Identification of TPX2/Aurora A as 53BP1 effectors. (A) Flag-HA-53BP1 and associated proteins were isolated from HeLa-S nuclear extract using sequential Flag and HA immunoaffinity purification. The final eluted material was analyzed by SDS-PAGE and silver staining. (B) The 53BP1 complex from A was analyzed by MS/MS twice, and the total/unique peptide numbers for each protein are shown for each run. (C) Nuclear extracts from HeLa-S cells were immunoprecipitated with control IgG or TPX2 antibody and Western blotted as shown. (D) GST, or the indicated GST-53BP1 fragments, were immobilized on glutathione-Sepharose, and binding with full-length recombinant His-TPX2 was tested.

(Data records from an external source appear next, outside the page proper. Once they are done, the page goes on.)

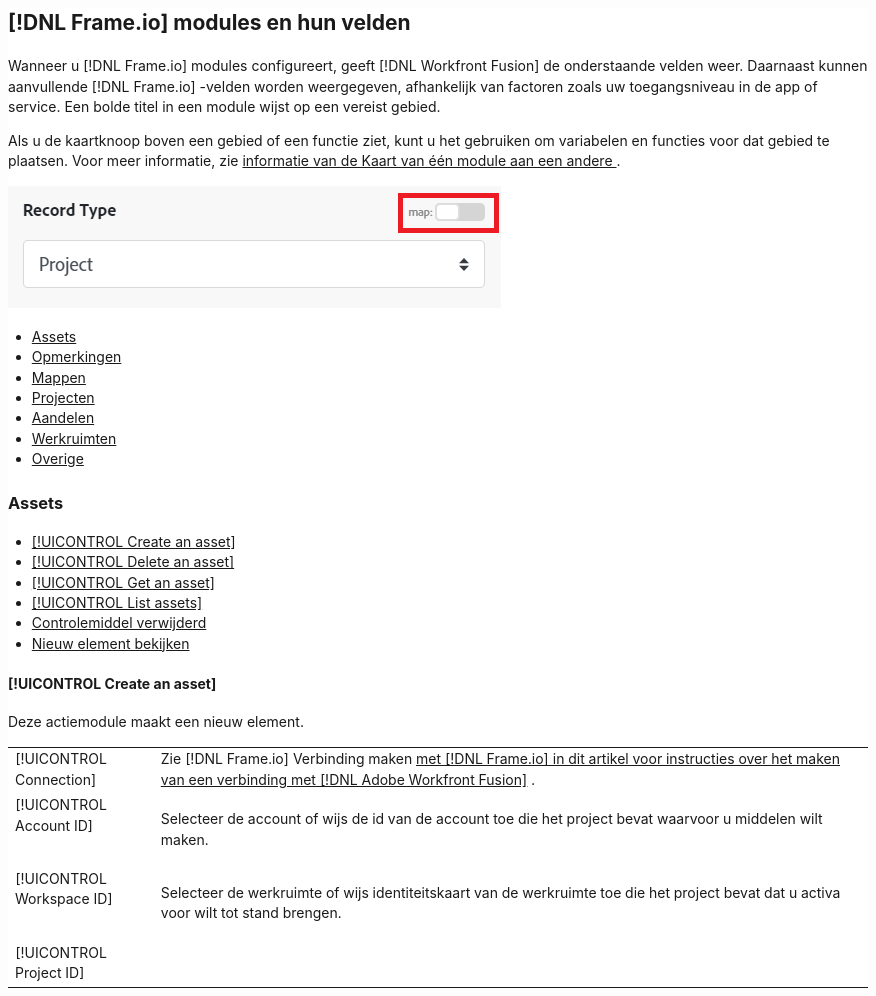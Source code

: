 

## [!DNL Frame.io] modules en hun velden

Wanneer u [!DNL Frame.io] modules configureert, geeft [!DNL Workfront Fusion] de onderstaande velden weer. Daarnaast kunnen aanvullende [!DNL Frame.io] -velden worden weergegeven, afhankelijk van factoren zoals uw toegangsniveau in de app of service. Een bolde titel in een module wijst op een vereist gebied.

Als u de kaartknoop boven een gebied of een functie ziet, kunt u het gebruiken om variabelen en functies voor dat gebied te plaatsen. Voor meer informatie, zie [ informatie van de Kaart van één module aan een andere ](/help/workfront-fusion/create-scenarios/map-data/map-data-from-one-to-another.md).

![ Kaart knevel ](/help/workfront-fusion/references/apps-and-modules/assets/map-toggle-350x74.png)

* [Assets](#assets)
* [Opmerkingen](#comments)
* [Mappen](#folders)
* [Projecten](#projects)
* [Aandelen](#shares)
* [Werkruimten](#workspaces)
* [Overige](#other)

### Assets

* [[!UICONTROL Create an asset]](#create-an-asset)
* [[!UICONTROL Delete an asset]](#delete-an-asset)
* [[!UICONTROL Get an asset]](#get-an-asset)
* [[!UICONTROL List assets]](#list-assets)
* [Controlemiddel verwijderd](#watch-asset-deleted)
* [Nieuw element bekijken](#watch-new-asset)

#### [!UICONTROL Create an asset] 

Deze actiemodule maakt een nieuw element.

<table style="table-layout:auto"> 
 <col> 
 <col> 
 <tbody> 
  <tr> 
   <td role="rowheader">[!UICONTROL Connection] </td> 
   <td>Zie [!DNL Frame.io] Verbinding maken <a href="#connect-frameio-to-adobe-workfront-fusion" class="MCXref xref"> met [!DNL Frame.io] in dit artikel voor instructies over het maken van een verbinding met [!DNL Adobe Workfront Fusion]</a> .</td> 
  </tr> 
  <tr> 
   <td role="rowheader">[!UICONTROL Account ID] </td> 
   <td> <p>Selecteer de account of wijs de id van de account toe die het project bevat waarvoor u middelen wilt maken.</p> </td> 
  </tr> 
 <tr> 
   <td role="rowheader">[!UICONTROL Workspace ID] </td> 
   <td> <p>Selecteer de werkruimte of wijs identiteitskaart van de werkruimte toe die het project bevat dat u activa voor wilt tot stand brengen.</p> </td> 
  </tr> 
  <tr> 
   <td role="rowheader">[!UICONTROL Project ID] </td>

Bound material was analyzed by Western blot or Coomassie Blue staining. (E) Schematic of 53BP1 and summary of TPX2 binding data. (F) GST, GST-TPX2, or the indicated GST-TPX2 fragments were immobilized on glutathione-Sepharose and assessed for binding to full-length Flag-53BP1, as in D. (G) Schematic of TPX2 and summary of 53BP1 binding data. (H) GST, and increasing equimolar amounts of GST-TPX2 or GST- TPX2-Δ150-394, were tested for 53BP1 binding as done in F. (I) Recombinant His-Aurora A was immobilized on Ni-NTA and incubated with GST, GST-TPX2, or GST- TPX2-Δ150-394. Bound material was washed, subsequently incubated with Flag-53BP1, washed again, and analyzed for binding by Western blot or Coomassie Blue staining.